I took my scratch paper, walked around, and stood behind Felix’s chair to watch him work. He was already clicking on a desktop icon that looked suspiciously like Felix the Cat. A menu came up, one that seemed navigable and well designed. He typed John’s name into one of the blanks, hit enter, and leaned back. “We’ll have to wait. The hotel system sucks. It takes forever to compile the data. Oh, and you can’t, like, tell anyone where you got it.”
“Why not?”
“The data belongs to the hotel. I wrote my own program to access it.”
“You hacked into your own company’s system?”
“I had to. We have a lot of repeat business, and I like to know if a guest likes to use the health club, or always orders the same thing from room service. I tried to get our systems people to do it. My request has been sitting in some programmer’s in-box for eighteen months. I’m like, ‘Dude, it will take you an hour to write the code,’ and he’s like, ‘Write it yourself. Just don’t tell anyone.’ So I did.” He shrugged his narrow shoulders. “Why collect the data if you’re not going to use it?”
The boy manager looked up at me as if I could explain why big corporations can be bureaucratic, territorial, insular, and at times downright prehistoric when it comes to embracing available technology. I couldn’t.

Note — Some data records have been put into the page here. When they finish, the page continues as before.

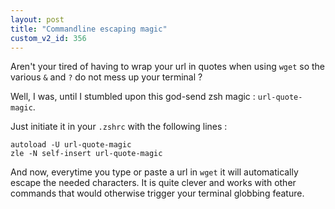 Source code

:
 ```yaml
---
layout: post
title: "Commandline escaping magic"
custom_v2_id: 356
---
```


<p>Aren't your tired of having to wrap your url in quotes when using <code>wget</code> so the various <code>&amp;</code> and <code>?</code> do not mess up your terminal ?</p>
<p>Well, I was, until I stumbled upon this god-send zsh magic : <code>url-quote-magic</code>.</p>
<p>Just initiate it in your <code>.zshrc</code> with the following lines :</p>
<pre><code lang="sh">autoload -U url-quote-magic <br />zle -N self-insert url-quote-magic<br /></code></pre>
<p>And now, everytime you type or paste a url in <code>wget</code> it will automatically escape the needed characters. It is quite clever and works with other commands that would otherwise trigger your terminal globbing feature.</p> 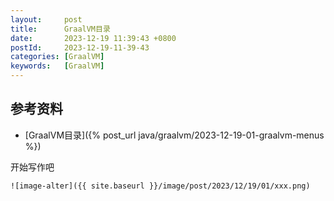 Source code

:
 ```yaml
---
layout:     post
title:      GraalVM目录
date:       2023-12-19 11:39:43 +0800
postId:     2023-12-19-11-39-43
categories: [GraalVM]
keywords:   [GraalVM]
---
```


## 参考资料
* [GraalVM目录]({% post_url java/graalvm/2023-12-19-01-graalvm-menus %})

开始写作吧
```
![image-alter]({{ site.baseurl }}/image/post/2023/12/19/01/xxx.png)
```
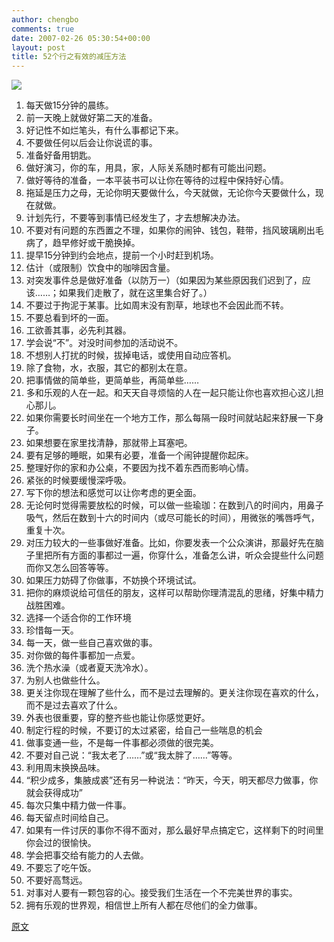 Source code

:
 ```yaml
---
author: chengbo
comments: true
date: 2007-02-26 05:30:54+00:00
layout: post
title: 52个行之有效的减压方法
---
```


![](http://blog.chengbo.net/2007/02/26/stressed_out.png)

1. 每天做15分钟的晨练。
2. 前一天晚上就做好第二天的准备。
3. 好记性不如烂笔头，有什么事都记下来。
4. 不要做任何以后会让你说谎的事。
5. 准备好备用钥匙。
6. 做好演习，你的车，用具，家，人际关系随时都有可能出问题。
7. 做好等待的准备，一本平装书可以让你在等待的过程中保持好心情。
8. 拖延是压力之母，无论你明天要做什么，今天就做，无论你今天要做什么，现在就做。
9. 计划先行，不要等到事情已经发生了，才去想解决办法。
10. 不要对有问题的东西置之不理，如果你的闹钟、钱包，鞋带，挡风玻璃刷出毛病了，趋早修好或干脆换掉。
11. 提早15分钟到约会地点，提前一个小时赶到机场。
12. 估计（或限制）饮食中的咖啡因含量。
13. 对突发事件总是做好准备（以防万一）（如果因为某些原因我们迟到了，应该……；如果我们走散了，就在这里集合好了。）
14. 不要过于拘泥于某事。比如周末没有割草，地球也不会因此而不转。
15. 不要总看到坏的一面。
16. 工欲善其事，必先利其器。
17. 学会说“不”。对没时间参加的活动说不。
18. 不想别人打扰的时候，拔掉电话，或使用自动应答机。
19. 除了食物，水，衣服，其它的都别太在意。
20. 把事情做的简单些，更简单些，再简单些……
21. 多和乐观的人在一起。和天天自寻烦恼的人在一起只能让你也喜欢担心这儿担心那儿。
22. 如果你需要长时间坐在一个地方工作，那么每隔一段时间就站起来舒展一下身子。
23. 如果想要在家里找清静，那就带上耳塞吧。
24. 要有足够的睡眠，如果有必要，准备一个闹钟提醒你起床。
25. 整理好你的家和办公桌，不要因为找不着东西而影响心情。
26. 紧张的时候要缓慢深呼吸。
27. 写下你的想法和感觉可以让你考虑的更全面。
28. 无论何时觉得需要放松的时候，可以做一些瑜珈：在数到八的时间内，用鼻子吸气，然后在数到十六的时间内（或尽可能长的时间），用微张的嘴唇呼气，重复十次。
29. 对压力较大的一些事做好准备。比如，你要发表一个公众演讲，那最好先在脑子里把所有方面的事都过一遍，你穿什么，准备怎么讲，听众会提些什么问题而你又怎么回答等等。
30. 如果压力妨碍了你做事，不妨换个环境试试。
31. 把你的麻烦说给可信任的朋友，这样可以帮助你理清混乱的思绪，好集中精力战胜困难。
32. 选择一个适合你的工作环境
33. 珍惜每一天。
34. 每一天，做一些自己喜欢做的事。
35. 对你做的每件事都加一点爱。
36. 洗个热水澡（或者夏天洗冷水）。
37. 为别人也做些什么。
38. 更关注你现在理解了些什么，而不是过去理解的。更关注你现在喜欢的什么，而不是过去喜欢了什么。
39. 外表也很重要，穿的整齐些也能让你感觉更好。
40. 制定行程的时候，不要订的太过紧密，给自己一些喘息的机会
41. 做事变通一些，不是每一件事都必须做的很完美。
42. 不要对自己说：“我太老了……”或“我太胖了……”等等。
43. 利用周末换换品味。
44. “积少成多，集腋成裘”还有另一种说法：“昨天，今天，明天都尽力做事，你就会获得成功”
45. 每次只集中精力做一件事。
46. 每天留点时间给自己。
47. 如果有一件讨厌的事你不得不面对，那么最好早点搞定它，这样剩下的时间里你会过的很愉快。
48. 学会把事交给有能力的人去做。
49. 不要忘了吃午饭。
50. 不要好高骛远。
51. 对事对人要有一颗包容的心。接受我们生活在一个不完美世界的事实。
52. 拥有乐观的世界观，相信世上所有人都在尽他们的全力做事。

[原文](http://www.twu.edu/o-sl/counseling/SelfHelp001.html)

“Felix… do you mind if I call you Felix?” “Mr. Melendez” didn’t seem to fit and he didn’t object. “You’d be perfect in the airline business.”
That drew a big grin, a loopy, high school marching band grin. I liked this kid. I liked how he was smart without being cynical or ironic. And I liked that he had a mass of perforations in his right ear, though sans earrings for the moment. He was, after all, at work.
“Here it is. Mr. McTavish checked in at four o’clock in the afternoon on Monday.” He glanced over as I wrote down that time. “He booked for one night, and… that’s weird.” His fingers flew over the keys. “He specifically stated when he checked in that he wanted to pay cash, but he ended up charging the stay to his card.”